● Excerpted records
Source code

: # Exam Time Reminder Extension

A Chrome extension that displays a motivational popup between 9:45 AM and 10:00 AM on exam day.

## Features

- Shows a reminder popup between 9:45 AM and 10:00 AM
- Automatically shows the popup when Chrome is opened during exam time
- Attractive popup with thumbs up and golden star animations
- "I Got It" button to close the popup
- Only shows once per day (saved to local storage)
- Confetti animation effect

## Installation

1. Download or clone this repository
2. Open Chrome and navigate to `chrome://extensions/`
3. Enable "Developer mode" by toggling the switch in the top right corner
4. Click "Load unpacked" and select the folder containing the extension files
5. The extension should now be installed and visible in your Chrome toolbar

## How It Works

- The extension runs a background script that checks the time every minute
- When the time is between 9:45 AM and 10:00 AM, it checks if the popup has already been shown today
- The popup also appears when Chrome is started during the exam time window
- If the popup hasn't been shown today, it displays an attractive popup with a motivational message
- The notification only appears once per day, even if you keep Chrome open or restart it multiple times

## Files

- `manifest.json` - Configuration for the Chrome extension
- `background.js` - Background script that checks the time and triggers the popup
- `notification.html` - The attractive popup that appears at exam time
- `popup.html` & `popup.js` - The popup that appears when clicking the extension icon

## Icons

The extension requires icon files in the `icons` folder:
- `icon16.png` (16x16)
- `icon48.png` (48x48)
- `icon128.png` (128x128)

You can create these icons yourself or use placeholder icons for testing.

● Exercise details
Set the data down again in full, exactly as given.

● Result
Source code

: # Exam Time Reminder Extension

A Chrome extension that displays a motivational popup between 9:45 AM and 10:00 AM on exam day.

## Features

- Shows a reminder popup between 9:45 AM and 10:00 AM
- Automatically shows the popup when Chrome is opened during exam time
- Attractive popup with thumbs up and golden star animations
- "I Got It" button to close the popup
- Only shows once per day (saved to local storage)
- Confetti animation effect

## Installation

1. Download or clone this repository
2. Open Chrome and navigate to `chrome://extensions/`
3. Enable "Developer mode" by toggling the switch in the top right corner
4. Click "Load unpacked" and select the folder containing the extension files
5. The extension should now be installed and visible in your Chrome toolbar

## How It Works

- The extension runs a background script that checks the time every minute
- When the time is between 9:45 AM and 10:00 AM, it checks if the popup has already been shown today
- The popup also appears when Chrome is started during the exam time window
- If the popup hasn't been shown today, it displays an attractive popup with a motivational message
- The notification only appears once per day, even if you keep Chrome open or restart it multiple times

## Files

- `manifest.json` - Configuration for the Chrome extension
- `background.js` - Background script that checks the time and triggers the popup
- `notification.html` - The attractive popup that appears at exam time
- `popup.html` & `popup.js` - The popup that appears when clicking the extension icon

## Icons

The extension requires icon files in the `icons` folder:
- `icon16.png` (16x16)
- `icon48.png` (48x48)
- `icon128.png` (128x128)

You can create these icons yourself or use placeholder icons for testing.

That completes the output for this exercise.